TASK PROMPT. After reading the data below, copy out every line that contains the word "leptons".

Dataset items
● ● ● ● ●
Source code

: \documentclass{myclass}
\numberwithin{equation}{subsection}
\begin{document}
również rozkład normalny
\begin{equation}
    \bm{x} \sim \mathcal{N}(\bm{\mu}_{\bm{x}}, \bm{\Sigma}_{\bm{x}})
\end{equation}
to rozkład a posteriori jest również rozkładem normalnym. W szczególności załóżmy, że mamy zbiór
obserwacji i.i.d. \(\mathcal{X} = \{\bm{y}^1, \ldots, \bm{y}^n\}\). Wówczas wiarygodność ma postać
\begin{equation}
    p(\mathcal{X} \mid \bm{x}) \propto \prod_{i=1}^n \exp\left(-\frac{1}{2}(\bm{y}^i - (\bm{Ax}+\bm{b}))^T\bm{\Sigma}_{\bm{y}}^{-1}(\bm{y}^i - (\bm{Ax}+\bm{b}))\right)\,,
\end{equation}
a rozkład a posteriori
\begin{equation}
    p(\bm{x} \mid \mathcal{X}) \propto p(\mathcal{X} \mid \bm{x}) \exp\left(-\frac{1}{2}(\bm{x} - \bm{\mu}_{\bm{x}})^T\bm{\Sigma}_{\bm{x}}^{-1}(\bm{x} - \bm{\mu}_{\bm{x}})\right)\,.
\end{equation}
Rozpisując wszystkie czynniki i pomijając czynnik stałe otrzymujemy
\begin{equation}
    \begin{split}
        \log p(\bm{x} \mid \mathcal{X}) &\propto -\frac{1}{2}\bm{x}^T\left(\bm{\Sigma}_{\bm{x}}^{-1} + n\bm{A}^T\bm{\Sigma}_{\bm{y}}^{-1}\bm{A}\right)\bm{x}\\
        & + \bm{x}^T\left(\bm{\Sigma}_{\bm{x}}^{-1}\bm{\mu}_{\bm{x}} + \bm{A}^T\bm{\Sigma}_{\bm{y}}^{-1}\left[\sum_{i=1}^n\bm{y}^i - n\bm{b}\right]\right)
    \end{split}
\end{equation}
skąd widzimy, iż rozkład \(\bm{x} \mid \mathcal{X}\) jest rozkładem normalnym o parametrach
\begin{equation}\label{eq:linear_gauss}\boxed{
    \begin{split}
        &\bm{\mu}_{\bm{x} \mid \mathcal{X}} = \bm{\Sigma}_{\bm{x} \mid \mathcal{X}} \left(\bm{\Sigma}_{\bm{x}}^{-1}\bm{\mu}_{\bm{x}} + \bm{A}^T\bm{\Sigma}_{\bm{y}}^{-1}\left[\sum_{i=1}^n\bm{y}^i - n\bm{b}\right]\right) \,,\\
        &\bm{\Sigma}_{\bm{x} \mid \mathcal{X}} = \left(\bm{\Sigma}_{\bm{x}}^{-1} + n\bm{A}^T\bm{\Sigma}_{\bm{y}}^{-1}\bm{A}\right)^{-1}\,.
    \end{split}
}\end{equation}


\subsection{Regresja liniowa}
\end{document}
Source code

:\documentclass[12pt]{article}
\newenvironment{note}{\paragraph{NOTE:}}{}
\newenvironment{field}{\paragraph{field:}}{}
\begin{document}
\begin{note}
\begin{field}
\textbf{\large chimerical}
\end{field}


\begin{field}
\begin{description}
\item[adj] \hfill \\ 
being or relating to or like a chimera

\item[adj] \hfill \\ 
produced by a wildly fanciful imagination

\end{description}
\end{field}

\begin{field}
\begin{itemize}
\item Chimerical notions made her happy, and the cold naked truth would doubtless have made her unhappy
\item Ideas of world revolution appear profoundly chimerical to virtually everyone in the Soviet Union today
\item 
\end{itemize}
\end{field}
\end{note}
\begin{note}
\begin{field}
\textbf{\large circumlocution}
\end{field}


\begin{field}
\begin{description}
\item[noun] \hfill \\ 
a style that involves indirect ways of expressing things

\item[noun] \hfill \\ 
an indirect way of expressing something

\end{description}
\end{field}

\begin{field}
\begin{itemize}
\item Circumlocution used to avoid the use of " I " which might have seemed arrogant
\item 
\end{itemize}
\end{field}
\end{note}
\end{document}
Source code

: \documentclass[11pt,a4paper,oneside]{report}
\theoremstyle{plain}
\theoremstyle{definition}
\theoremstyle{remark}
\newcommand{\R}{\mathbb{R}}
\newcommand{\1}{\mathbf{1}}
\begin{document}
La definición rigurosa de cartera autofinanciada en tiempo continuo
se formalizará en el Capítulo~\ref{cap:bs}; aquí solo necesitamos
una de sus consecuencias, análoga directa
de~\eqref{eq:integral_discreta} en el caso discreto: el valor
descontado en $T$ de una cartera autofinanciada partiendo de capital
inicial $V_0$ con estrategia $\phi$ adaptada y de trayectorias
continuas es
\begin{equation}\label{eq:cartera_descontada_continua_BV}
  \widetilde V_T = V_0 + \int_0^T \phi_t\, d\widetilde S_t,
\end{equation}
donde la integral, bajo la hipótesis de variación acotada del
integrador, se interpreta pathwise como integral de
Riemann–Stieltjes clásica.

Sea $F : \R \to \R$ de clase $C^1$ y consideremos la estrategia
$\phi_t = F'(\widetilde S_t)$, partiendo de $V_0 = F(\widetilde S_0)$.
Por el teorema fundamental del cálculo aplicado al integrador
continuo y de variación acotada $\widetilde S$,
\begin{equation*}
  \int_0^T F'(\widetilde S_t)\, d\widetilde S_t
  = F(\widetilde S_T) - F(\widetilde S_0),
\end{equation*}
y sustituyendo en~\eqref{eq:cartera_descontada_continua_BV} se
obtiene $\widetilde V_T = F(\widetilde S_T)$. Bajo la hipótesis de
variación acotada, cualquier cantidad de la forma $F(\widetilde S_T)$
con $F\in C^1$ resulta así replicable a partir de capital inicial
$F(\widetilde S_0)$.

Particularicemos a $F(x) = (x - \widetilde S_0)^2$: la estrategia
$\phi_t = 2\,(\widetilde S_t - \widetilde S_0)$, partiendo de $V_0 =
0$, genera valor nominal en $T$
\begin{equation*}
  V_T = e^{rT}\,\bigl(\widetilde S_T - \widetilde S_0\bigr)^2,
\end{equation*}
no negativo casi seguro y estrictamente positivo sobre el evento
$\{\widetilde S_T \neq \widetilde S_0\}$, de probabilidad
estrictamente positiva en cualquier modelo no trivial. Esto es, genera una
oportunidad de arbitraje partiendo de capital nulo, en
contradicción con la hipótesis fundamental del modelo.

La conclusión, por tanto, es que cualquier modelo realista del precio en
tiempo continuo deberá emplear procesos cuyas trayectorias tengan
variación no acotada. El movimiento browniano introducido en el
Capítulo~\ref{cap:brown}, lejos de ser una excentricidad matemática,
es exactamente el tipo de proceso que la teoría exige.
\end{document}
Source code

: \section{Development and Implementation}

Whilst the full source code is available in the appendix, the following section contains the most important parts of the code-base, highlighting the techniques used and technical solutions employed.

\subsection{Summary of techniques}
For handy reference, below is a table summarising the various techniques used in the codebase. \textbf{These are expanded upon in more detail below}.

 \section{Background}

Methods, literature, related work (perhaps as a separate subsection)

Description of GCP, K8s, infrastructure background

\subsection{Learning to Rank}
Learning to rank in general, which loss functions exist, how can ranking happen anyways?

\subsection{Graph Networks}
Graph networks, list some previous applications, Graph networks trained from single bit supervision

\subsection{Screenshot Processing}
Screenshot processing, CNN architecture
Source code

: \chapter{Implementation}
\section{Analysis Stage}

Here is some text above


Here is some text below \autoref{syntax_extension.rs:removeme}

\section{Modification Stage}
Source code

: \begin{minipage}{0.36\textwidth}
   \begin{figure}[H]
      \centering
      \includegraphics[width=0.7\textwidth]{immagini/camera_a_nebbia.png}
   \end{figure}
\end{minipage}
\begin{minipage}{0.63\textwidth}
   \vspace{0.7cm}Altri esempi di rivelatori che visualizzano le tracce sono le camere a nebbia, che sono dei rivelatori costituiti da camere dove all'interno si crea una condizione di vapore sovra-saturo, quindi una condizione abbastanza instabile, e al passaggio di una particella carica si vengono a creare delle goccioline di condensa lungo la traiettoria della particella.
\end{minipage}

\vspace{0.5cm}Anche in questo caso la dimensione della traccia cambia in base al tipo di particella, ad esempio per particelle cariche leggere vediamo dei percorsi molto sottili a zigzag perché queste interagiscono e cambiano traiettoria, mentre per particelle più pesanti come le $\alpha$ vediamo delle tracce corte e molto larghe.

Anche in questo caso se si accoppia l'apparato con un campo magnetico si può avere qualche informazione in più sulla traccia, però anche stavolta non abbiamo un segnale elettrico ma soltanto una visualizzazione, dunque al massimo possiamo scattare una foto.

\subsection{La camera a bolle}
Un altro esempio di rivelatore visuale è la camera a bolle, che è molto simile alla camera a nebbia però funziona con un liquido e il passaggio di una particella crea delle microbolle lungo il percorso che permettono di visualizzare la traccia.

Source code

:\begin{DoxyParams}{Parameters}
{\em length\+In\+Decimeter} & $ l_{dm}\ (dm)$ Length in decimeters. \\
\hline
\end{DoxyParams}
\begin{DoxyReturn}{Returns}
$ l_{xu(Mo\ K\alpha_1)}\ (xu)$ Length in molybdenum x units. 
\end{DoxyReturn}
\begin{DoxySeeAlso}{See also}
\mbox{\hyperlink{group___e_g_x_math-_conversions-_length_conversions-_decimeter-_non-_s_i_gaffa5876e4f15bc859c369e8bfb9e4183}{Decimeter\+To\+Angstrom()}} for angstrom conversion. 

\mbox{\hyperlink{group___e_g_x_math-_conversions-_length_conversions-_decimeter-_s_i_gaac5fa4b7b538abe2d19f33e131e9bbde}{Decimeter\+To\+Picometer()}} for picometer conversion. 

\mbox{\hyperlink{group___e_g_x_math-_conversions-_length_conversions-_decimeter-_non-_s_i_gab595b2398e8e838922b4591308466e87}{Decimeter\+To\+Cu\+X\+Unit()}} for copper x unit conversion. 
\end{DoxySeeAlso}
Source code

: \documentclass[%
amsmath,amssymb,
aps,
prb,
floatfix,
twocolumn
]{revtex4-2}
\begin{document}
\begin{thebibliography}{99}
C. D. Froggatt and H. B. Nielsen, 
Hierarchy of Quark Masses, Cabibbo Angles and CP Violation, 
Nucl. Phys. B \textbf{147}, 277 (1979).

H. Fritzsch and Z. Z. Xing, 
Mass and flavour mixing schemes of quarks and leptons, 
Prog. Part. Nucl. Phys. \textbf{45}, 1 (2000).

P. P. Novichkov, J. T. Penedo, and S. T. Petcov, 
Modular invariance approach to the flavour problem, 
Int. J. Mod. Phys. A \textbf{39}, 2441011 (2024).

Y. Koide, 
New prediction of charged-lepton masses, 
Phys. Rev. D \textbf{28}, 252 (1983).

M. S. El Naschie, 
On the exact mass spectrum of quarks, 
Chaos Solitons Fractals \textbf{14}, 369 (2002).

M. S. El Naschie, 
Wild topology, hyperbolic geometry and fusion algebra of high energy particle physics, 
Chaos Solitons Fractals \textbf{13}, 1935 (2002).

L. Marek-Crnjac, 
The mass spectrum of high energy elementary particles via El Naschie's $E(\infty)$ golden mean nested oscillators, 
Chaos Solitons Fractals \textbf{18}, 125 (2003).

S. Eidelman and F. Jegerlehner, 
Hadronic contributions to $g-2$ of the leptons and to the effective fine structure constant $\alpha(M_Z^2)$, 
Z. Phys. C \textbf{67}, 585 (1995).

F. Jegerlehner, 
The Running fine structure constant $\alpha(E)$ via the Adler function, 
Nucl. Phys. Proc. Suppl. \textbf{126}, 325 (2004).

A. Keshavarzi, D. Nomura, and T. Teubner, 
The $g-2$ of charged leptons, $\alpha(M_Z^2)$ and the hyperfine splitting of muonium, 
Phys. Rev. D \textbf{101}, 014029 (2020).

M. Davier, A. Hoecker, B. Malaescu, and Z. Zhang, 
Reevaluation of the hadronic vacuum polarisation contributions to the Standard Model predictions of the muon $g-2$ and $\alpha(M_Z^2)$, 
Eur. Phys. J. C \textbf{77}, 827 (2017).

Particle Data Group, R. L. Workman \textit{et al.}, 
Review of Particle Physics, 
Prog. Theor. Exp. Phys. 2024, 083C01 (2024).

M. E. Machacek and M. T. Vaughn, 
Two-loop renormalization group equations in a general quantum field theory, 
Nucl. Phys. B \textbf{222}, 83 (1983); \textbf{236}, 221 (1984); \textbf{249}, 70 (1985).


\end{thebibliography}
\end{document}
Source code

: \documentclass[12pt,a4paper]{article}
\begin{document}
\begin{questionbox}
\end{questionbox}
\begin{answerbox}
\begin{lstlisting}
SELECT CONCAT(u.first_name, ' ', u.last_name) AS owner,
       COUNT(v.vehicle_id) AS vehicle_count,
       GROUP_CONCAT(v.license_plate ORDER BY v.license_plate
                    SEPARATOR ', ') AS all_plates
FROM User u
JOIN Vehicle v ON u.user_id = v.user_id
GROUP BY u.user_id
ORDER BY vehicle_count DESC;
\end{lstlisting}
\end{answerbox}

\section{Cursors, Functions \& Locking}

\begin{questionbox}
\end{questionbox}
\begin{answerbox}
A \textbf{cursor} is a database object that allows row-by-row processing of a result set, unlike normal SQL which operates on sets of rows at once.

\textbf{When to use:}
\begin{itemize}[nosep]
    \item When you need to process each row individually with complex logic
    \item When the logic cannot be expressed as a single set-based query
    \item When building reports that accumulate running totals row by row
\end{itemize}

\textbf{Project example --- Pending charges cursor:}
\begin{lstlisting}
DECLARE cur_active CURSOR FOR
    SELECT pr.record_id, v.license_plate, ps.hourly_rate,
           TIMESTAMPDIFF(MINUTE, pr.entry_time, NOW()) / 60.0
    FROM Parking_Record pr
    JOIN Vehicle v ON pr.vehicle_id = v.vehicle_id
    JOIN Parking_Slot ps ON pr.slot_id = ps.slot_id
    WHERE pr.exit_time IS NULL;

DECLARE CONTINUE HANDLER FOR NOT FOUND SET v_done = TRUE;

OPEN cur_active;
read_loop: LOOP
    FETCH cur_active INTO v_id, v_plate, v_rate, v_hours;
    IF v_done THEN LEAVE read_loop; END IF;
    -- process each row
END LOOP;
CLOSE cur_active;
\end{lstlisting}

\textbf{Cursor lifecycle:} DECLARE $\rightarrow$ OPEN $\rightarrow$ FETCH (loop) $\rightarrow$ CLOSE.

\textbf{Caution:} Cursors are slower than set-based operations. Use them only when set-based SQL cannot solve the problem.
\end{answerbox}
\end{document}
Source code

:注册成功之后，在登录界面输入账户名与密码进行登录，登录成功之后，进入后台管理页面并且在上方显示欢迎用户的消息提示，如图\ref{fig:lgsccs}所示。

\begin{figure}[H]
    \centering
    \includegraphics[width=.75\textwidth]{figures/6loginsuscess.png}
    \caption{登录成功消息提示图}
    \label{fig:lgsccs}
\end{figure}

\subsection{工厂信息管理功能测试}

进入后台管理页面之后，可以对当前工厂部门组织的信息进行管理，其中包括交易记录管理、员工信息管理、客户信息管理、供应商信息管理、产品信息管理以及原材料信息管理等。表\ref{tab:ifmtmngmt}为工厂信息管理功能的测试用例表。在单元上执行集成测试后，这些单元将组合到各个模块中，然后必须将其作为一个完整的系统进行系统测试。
● ● ● ● ●
SOLUTION FOR THIS PROBLEM.
Mass and flavour mixing schemes of quarks and leptons, 
Hadronic contributions to $g-2$ of the leptons and to the effective fine structure constant $\alpha(M_Z^2)$, 
The $g-2$ of charged leptons, $\alpha(M_Z^2)$ and the hyperfine splitting of muonium, 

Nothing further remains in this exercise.